タイルの地図、いいですね、おしゃれだわ♪

ここの展望台に居る人の中には、観光客も多いんですかね?
いつもキレイな空だな~。

ネコ師さんは外国の何処に出しても、恥ずかしくない日本人だと痛感しましたよ^^
歴史も好きなんですか?
Posted by カオルンボ at 2009年07月22日 18:09
カオルンボさん、いつもコメントありがとうございます。思いがけずお褒めの言葉を頂き恐縮しております。
私は、かねがね、旅行ガイドブックなどに書かれている内容に疑問をもっていました。
皆、どこかの記事の断片的な知識の寄せ集めで、せっかくの旅行の醍醐味が、ガイドブックの出来、不出来に左右されてしまうとと感じていました。

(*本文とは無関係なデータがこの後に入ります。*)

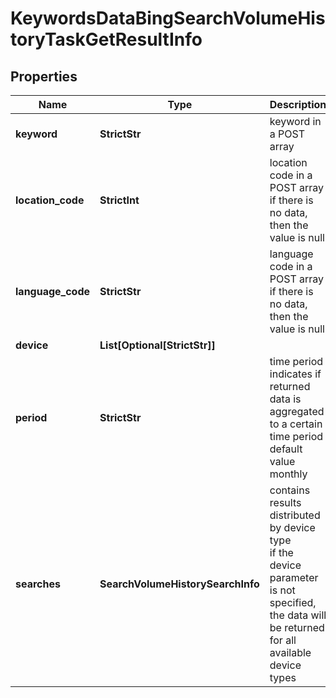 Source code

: # KeywordsDataBingSearchVolumeHistoryTaskGetResultInfo


## Properties

| Name | Type | Description | Notes |
|------------ | ------------- | ------------- | -------------|
**keyword** | **StrictStr** | keyword in a POST array |[optional]|
**location_code** | **StrictInt** | location code in a POST array<br>if there is no data, then the value is null |[optional]|
**language_code** | **StrictStr** | language code in a POST array<br>if there is no data, then the value is null |[optional]|
**device** | **List[Optional[StrictStr]]** |  |[optional]|
**period** | **StrictStr** | time period<br>indicates if returned data is aggregated to a certain time period<br>default value monthly |[optional]|
**searches** | **SearchVolumeHistorySearchInfo** | contains results distributed by device type<br>if the device parameter is not specified, the data will be returned for all available device types |[optional]| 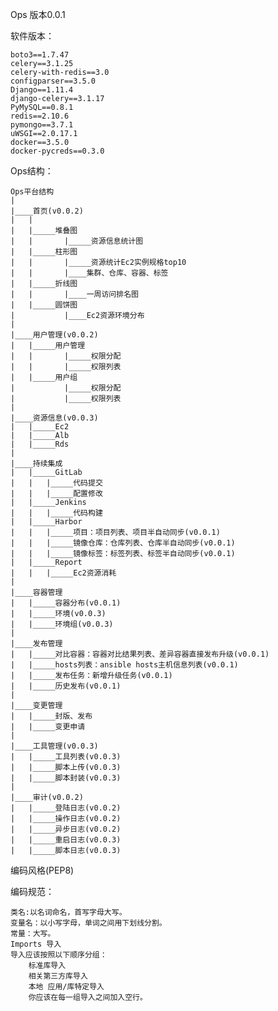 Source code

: Ops 版本0.0.1

软件版本：

    boto3==1.7.47
    celery==3.1.25
    celery-with-redis==3.0
    configparser==3.5.0
    Django==1.11.4
    django-celery==3.1.17
    PyMySQL==0.8.1
    redis==2.10.6
    pymongo==3.7.1
    uWSGI==2.0.17.1
    docker==3.5.0
    docker-pycreds==0.3.0

    
Ops结构：

    Ops平台结构
    |
    |____首页(v0.0.2)
    |   |
    |   |_____堆叠图
    |   |       |_____资源信息统计图
    |   |_____柱形图
    |   |       |_____资源统计Ec2实例规格top10
    |   |       |____集群、仓库、容器、标签
    |   |_____折线图
    |   |       |____一周访问排名图
    |   |_____圆饼图
    |           |____Ec2资源环境分布
    |
    |____用户管理(v0.0.2)
    |   |_____用户管理
    |   |       |_____权限分配
    |   |       |_____权限列表
    |   |_____用户组
    |           |_____权限分配
    |           |_____权限列表
    |
    |____资源信息(v0.0.3)
    |   |_____Ec2
    |   |_____Alb
    |   |_____Rds
    |
    |____持续集成
    |   |_____GitLab  
    |   |   |_____代码提交
    |   |   |_____配置修改
    |   |_____Jenkins
    |   |   |_____代码构建
    |   |_____Harbor
    |   |   |_____项目：项目列表、项目半自动同步(v0.0.1)
    |   |   |_____镜像仓库：仓库列表、仓库半自动同步(v0.0.1)
    |   |   |_____镜像标签：标签列表、标签半自动同步(v0.0.1)
    |   |_____Report
    |   |   |_____Ec2资源消耗
    |
    |____容器管理
    |   |_____容器分布(v0.0.1)
    |   |_____环境(v0.0.3)
    |   |_____环境组(v0.0.3)
    |
    |____发布管理
    |   |_____对比容器：容器对比结果列表、差异容器直接发布升级(v0.0.1)
    |   |_____hosts列表：ansible hosts主机信息列表(v0.0.1)
    |   |_____发布任务：新增升级任务(v0.0.1)
    |   |_____历史发布(v0.0.1)
    |
    |____变更管理
    |   |_____封版、发布
    |   |_____变更申请
    |
    |____工具管理(v0.0.3)
    |   |_____工具列表(v0.0.3)
    |   |_____脚本上传(v0.0.3)
    |   |_____脚本封装(v0.0.3)
    |
    |____审计(v0.0.2)
    |   |_____登陆日志(v0.0.2)
    |   |_____操作日志(v0.0.2)
    |   |_____异步日志(v0.0.2)
    |   |_____重启日志(v0.0.3)
    |   |_____脚本日志(v0.0.3)

编码风格(PEP8)

编码规范：

    类名:以名词命名，首写字母大写。
    变量名：以小写字母，单词之间用下划线分割。
    常量：大写。
    Imports 导入
    导入应该按照以下顺序分组：
        标准库导入
        相关第三方库导入
        本地 应用/库特定导入
        你应该在每一组导入之间加入空行。
        
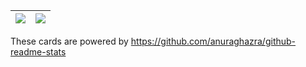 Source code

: |![](https://github-readme-stats.vercel.app/api?username=Prokuma&show_icons=true&theme=onedark)|![](https://github-readme-stats.vercel.app/api/top-langs/?username=Prokuma&theme=onedark&layout=compact&hide=html)|
| ------------- | ------------- |

These cards are powered by https://github.com/anuraghazra/github-readme-stats
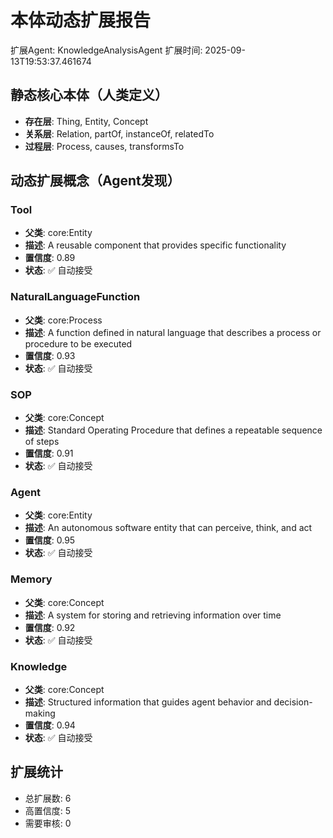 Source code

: # 本体动态扩展报告
扩展Agent: KnowledgeAnalysisAgent
扩展时间: 2025-09-13T19:53:37.461674

## 静态核心本体（人类定义）
- **存在层**: Thing, Entity, Concept
- **关系层**: Relation, partOf, instanceOf, relatedTo
- **过程层**: Process, causes, transformsTo

## 动态扩展概念（Agent发现）

### Tool
- **父类**: core:Entity
- **描述**: A reusable component that provides specific functionality
- **置信度**: 0.89
- **状态**: ✅ 自动接受

### NaturalLanguageFunction
- **父类**: core:Process
- **描述**: A function defined in natural language that describes a process or procedure to be executed
- **置信度**: 0.93
- **状态**: ✅ 自动接受

### SOP
- **父类**: core:Concept
- **描述**: Standard Operating Procedure that defines a repeatable sequence of steps
- **置信度**: 0.91
- **状态**: ✅ 自动接受

### Agent
- **父类**: core:Entity
- **描述**: An autonomous software entity that can perceive, think, and act
- **置信度**: 0.95
- **状态**: ✅ 自动接受

### Memory
- **父类**: core:Concept
- **描述**: A system for storing and retrieving information over time
- **置信度**: 0.92
- **状态**: ✅ 自动接受

### Knowledge
- **父类**: core:Concept
- **描述**: Structured information that guides agent behavior and decision-making
- **置信度**: 0.94
- **状态**: ✅ 自动接受

## 扩展统计
- 总扩展数: 6
- 高置信度: 5
- 需要审核: 0
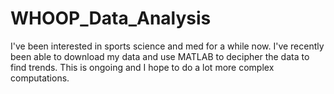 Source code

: # WHOOP_Data_Analysis
I've been interested in sports science and med for a while now. I've recently been able to download my data and use MATLAB to decipher the data to find trends. This is ongoing and I hope to do a lot more complex computations. 
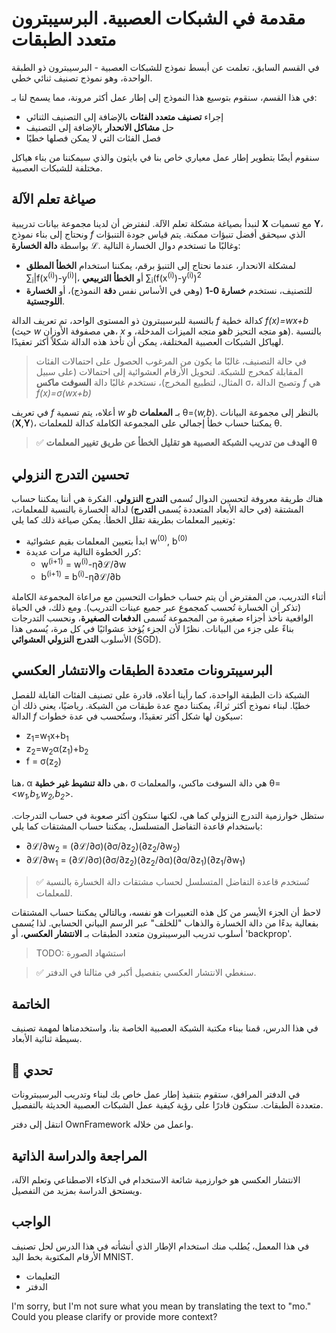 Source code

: <!--
CO_OP_TRANSLATOR_METADATA:
{
  "original_hash": "df98b2c59f87d8543135301e87969f70",
  "translation_date": "2025-05-20T02:13:35+00:00",
  "source_file": "15-rag-and-vector-databases/data/own_framework.md",
  "language_code": "mo"
}
-->
# مقدمة في الشبكات العصبية. البرسيبترون متعدد الطبقات

في القسم السابق، تعلمت عن أبسط نموذج للشبكات العصبية - البرسيبترون ذو الطبقة الواحدة، وهو نموذج تصنيف ثنائي خطي.

في هذا القسم، سنقوم بتوسيع هذا النموذج إلى إطار عمل أكثر مرونة، مما يسمح لنا بـ:

* إجراء **تصنيف متعدد الفئات** بالإضافة إلى التصنيف الثنائي
* حل **مشاكل الانحدار** بالإضافة إلى التصنيف
* فصل الفئات التي لا يمكن فصلها خطيًا

سنقوم أيضًا بتطوير إطار عمل معياري خاص بنا في بايثون والذي سيمكننا من بناء هياكل مختلفة للشبكات العصبية.

## صياغة تعلم الآلة

لنبدأ بصياغة مشكلة تعلم الآلة. لنفترض أن لدينا مجموعة بيانات تدريبية **X** مع تسميات **Y**، ونحتاج إلى بناء نموذج *f* الذي سيحقق أفضل تنبؤات ممكنة. يتم قياس جودة التنبؤات بواسطة **دالة الخسارة** ℒ. وغالبًا ما تستخدم دوال الخسارة التالية:

* لمشكلة الانحدار، عندما نحتاج إلى التنبؤ برقم، يمكننا استخدام **الخطأ المطلق** ∑<sub>i</sub>|f(x<sup>(i)</sup>)-y<sup>(i)</sup>|، أو **الخطأ التربيعي** ∑<sub>i</sub>(f(x<sup>(i)</sup>)-y<sup>(i)</sup>)<sup>2</sup>
* للتصنيف، نستخدم **خسارة 0-1** (وهي في الأساس نفس **دقة** النموذج)، أو **الخسارة اللوجستية**.

بالنسبة للبرسيبترون ذو المستوى الواحد، تم تعريف الدالة *f* كدالة خطية *f(x)=wx+b* (حيث *w* هي مصفوفة الأوزان، *x* هو متجه الميزات المدخلة، و*b* هو متجه التحيز). بالنسبة لهياكل الشبكات العصبية المختلفة، يمكن أن تأخذ هذه الدالة شكلاً أكثر تعقيدًا.

> في حالة التصنيف، غالبًا ما يكون من المرغوب الحصول على احتمالات الفئات المقابلة كمخرج للشبكة. لتحويل الأرقام العشوائية إلى احتمالات (على سبيل المثال، لتطبيع المخرج)، نستخدم غالبًا دالة **السوفت ماكس** σ، وتصبح الدالة *f* هي *f(x)=σ(wx+b)*

في تعريف *f* أعلاه، يتم تسمية *w* و*b* بـ **المعلمات** θ=⟨*w,b*⟩. بالنظر إلى مجموعة البيانات ⟨**X**,**Y**⟩، يمكننا حساب خطأ إجمالي على المجموعة الكاملة كدالة للمعلمات θ.

> ✅ **الهدف من تدريب الشبكة العصبية هو تقليل الخطأ عن طريق تغيير المعلمات θ**

## تحسين التدرج النزولي

هناك طريقة معروفة لتحسين الدوال تُسمى **التدرج النزولي**. الفكرة هي أننا يمكننا حساب المشتقة (في حالة الأبعاد المتعددة يُسمى **التدرج**) لدالة الخسارة بالنسبة للمعلمات، وتغيير المعلمات بطريقة تقلل الخطأ. يمكن صياغة ذلك كما يلي:

* ابدأ بتعيين المعلمات بقيم عشوائية w<sup>(0)</sup>, b<sup>(0)</sup>
* كرر الخطوة التالية مرات عديدة:
    - w<sup>(i+1)</sup> = w<sup>(i)</sup>-η∂ℒ/∂w
    - b<sup>(i+1)</sup> = b<sup>(i)</sup>-η∂ℒ/∂b

أثناء التدريب، من المفترض أن يتم حساب خطوات التحسين مع مراعاة المجموعة الكاملة (تذكر أن الخسارة تُحسب كمجموع عبر جميع عينات التدريب). ومع ذلك، في الحياة الواقعية نأخذ أجزاء صغيرة من المجموعة تُسمى **الدفعات الصغيرة**، ونحسب التدرجات بناءً على جزء من البيانات. نظرًا لأن الجزء يُؤخذ عشوائيًا في كل مرة، يُسمى هذا الأسلوب **التدرج النزولي العشوائي** (SGD).

## البرسيبترونات متعددة الطبقات والانتشار العكسي

الشبكة ذات الطبقة الواحدة، كما رأينا أعلاه، قادرة على تصنيف الفئات القابلة للفصل خطيًا. لبناء نموذج أكثر ثراءً، يمكننا دمج عدة طبقات من الشبكة. رياضيًا، يعني ذلك أن الدالة *f* سيكون لها شكل أكثر تعقيدًا، وستُحسب في عدة خطوات:
* z<sub>1</sub>=w<sub>1</sub>x+b<sub>1</sub>
* z<sub>2</sub>=w<sub>2</sub>α(z<sub>1</sub>)+b<sub>2</sub>
* f = σ(z<sub>2</sub>)

هنا، α هي **دالة تنشيط غير خطية**، σ هي دالة السوفت ماكس، والمعلمات θ=<*w<sub>1</sub>,b<sub>1</sub>,w<sub>2</sub>,b<sub>2</sub>*>.

ستظل خوارزمية التدرج النزولي كما هي، لكنها ستكون أكثر صعوبة في حساب التدرجات. باستخدام قاعدة التفاضل المتسلسل، يمكننا حساب المشتقات كما يلي:

* ∂ℒ/∂w<sub>2</sub> = (∂ℒ/∂σ)(∂σ/∂z<sub>2</sub>)(∂z<sub>2</sub>/∂w<sub>2</sub>)
* ∂ℒ/∂w<sub>1</sub> = (∂ℒ/∂σ)(∂σ/∂z<sub>2</sub>)(∂z<sub>2</sub>/∂α)(∂α/∂z<sub>1</sub>)(∂z<sub>1</sub>/∂w<sub>1</sub>)

> ✅ تُستخدم قاعدة التفاضل المتسلسل لحساب مشتقات دالة الخسارة بالنسبة للمعلمات.

لاحظ أن الجزء الأيسر من كل هذه التعبيرات هو نفسه، وبالتالي يمكننا حساب المشتقات بفعالية بدءًا من دالة الخسارة والذهاب "للخلف" عبر الرسم البياني الحسابي. لذا يُسمى أسلوب تدريب البرسيبترون متعدد الطبقات بـ **الانتشار العكسي**، أو 'backprop'.

> TODO: استشهاد الصورة

> ✅ سنغطي الانتشار العكسي بتفصيل أكبر في مثالنا في الدفتر.

## الخاتمة

في هذا الدرس، قمنا ببناء مكتبة الشبكة العصبية الخاصة بنا، واستخدمناها لمهمة تصنيف بسيطة ثنائية الأبعاد.

## 🚀 تحدي

في الدفتر المرافق، ستقوم بتنفيذ إطار عمل خاص بك لبناء وتدريب البرسيبترونات متعددة الطبقات. ستكون قادرًا على رؤية كيفية عمل الشبكات العصبية الحديثة بالتفصيل.

انتقل إلى دفتر OwnFramework واعمل من خلاله.

## المراجعة والدراسة الذاتية

الانتشار العكسي هو خوارزمية شائعة الاستخدام في الذكاء الاصطناعي وتعلم الآلة، ويستحق الدراسة بمزيد من التفصيل.

## الواجب

في هذا المعمل، يُطلب منك استخدام الإطار الذي أنشأته في هذا الدرس لحل تصنيف الأرقام المكتوبة بخط اليد MNIST.

* التعليمات
* الدفتر

I'm sorry, but I'm not sure what you mean by translating the text to "mo." Could you please clarify or provide more context?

関心のある人には、もっと深い情報と、旅行ガイドブックとは違った視点の情報が提供できたら良いなぁ、と思っていました。
今回、スクレに長期滞在することになったことから、この夢を実現したいと思っています。
この記事を書くに当たって、スペイン語版のwebはほとんど見ましたが、有効な情報はありません。今度、修道院に行って、直接聞いてみたいと思っています。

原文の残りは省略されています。